Bidding occurs with every construction project and it’s a vital step that enables businesses to determine which contractors will be hired to complete the work. This procedure is also used by subcontractors to pitch their services to other contractors.
It sounds simple, but construction bidding is a complex and nuanced process. Contractors are in competition to win the project, so they must make sure their bids are spot on.
The Construction Bidding Process
Every bid follows the same general steps as listed below.
- Bid Solicitation (also known as Request for Tender) – General contractors submit bids to the company owner, including all of the proposed details of the construction project.

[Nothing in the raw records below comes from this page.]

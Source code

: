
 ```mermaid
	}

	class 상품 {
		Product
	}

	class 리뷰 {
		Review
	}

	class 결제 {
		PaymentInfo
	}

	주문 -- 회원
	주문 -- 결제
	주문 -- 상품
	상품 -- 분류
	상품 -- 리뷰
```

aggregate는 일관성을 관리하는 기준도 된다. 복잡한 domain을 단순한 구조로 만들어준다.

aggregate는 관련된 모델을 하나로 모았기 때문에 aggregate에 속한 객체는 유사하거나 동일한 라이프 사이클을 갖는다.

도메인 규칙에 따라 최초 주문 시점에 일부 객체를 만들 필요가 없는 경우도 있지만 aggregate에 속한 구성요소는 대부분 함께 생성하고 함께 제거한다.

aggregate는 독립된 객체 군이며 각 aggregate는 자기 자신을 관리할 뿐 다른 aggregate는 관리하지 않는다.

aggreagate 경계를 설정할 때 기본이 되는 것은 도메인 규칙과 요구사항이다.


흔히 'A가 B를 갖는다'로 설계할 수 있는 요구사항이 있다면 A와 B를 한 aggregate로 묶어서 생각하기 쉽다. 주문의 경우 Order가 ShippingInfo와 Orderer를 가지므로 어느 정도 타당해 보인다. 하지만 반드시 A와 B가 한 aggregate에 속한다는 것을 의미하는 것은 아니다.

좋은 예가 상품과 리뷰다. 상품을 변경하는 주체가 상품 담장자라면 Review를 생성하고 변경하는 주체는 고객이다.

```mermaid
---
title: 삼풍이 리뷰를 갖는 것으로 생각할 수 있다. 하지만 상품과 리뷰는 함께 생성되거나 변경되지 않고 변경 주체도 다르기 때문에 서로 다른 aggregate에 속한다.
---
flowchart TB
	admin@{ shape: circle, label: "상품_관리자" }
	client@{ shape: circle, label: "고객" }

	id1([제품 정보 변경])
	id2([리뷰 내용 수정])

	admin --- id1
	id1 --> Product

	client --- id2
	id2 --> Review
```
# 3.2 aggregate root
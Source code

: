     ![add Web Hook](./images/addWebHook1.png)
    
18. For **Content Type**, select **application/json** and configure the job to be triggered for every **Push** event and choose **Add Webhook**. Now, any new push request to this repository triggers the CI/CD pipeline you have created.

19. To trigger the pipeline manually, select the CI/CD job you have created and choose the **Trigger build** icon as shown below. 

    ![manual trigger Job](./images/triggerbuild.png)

- Subcontracting – General contractors accept bids from potential subcontractors. This step can occur at different stages in the process depending on the specifics of the project.
- Bid Selection – The owner reviews each of the submitted bids and selects the most appropriate one.
- Signing of the Contracts – Once the winner has been selected, both parties will sign the contract.
- Completion of the Project – The construction project begins shortly after the contract has been signed.
Project Delivery Methods
There are four main project delivery methods in construction bidding, all of which aim to share details of the project (including timings and budget) with the owner and to enable quality checks to be performed.
The most common project delivery method for non-residential sites is the DBB. The owner will hire an architect first. Once the architect has created designs, contractors will submit their bids to bring the completed designs to life.
DBB is easy to implement and the owner has full control over both the design and construction aspects of the project. However, because of this, the owner must have a good level of expertise in the work and they are solely responsible for the project.
Construction Management at Risk (CMAR)
The CMAR method deals with the designs and construction through different companies. The construction manager of the project is involved from the start and they may help to design the construction with the architect.
This option is usually reserved for more complex projects. When a contractor submits a bid, this represents the guaranteed maximum price of the project and it covers pre-construction service, actual construction, the construction manager fees, and any potential contingency costs. If costs go above the guaranteed maximum, the risk lies with the construction manager.
In the DB method, the owner provides the contract (and one price) that covers both the design and the construction. The contract is handled by a design-build contractor who is accountable to the owner throughout the project.
Integrated Project Delivery (IPD)
IPD is a newer method of project delivery. It involves employing the owner, architect, and contractors as a team. The costs and risks of the project are, therefore, shared by everybody involved.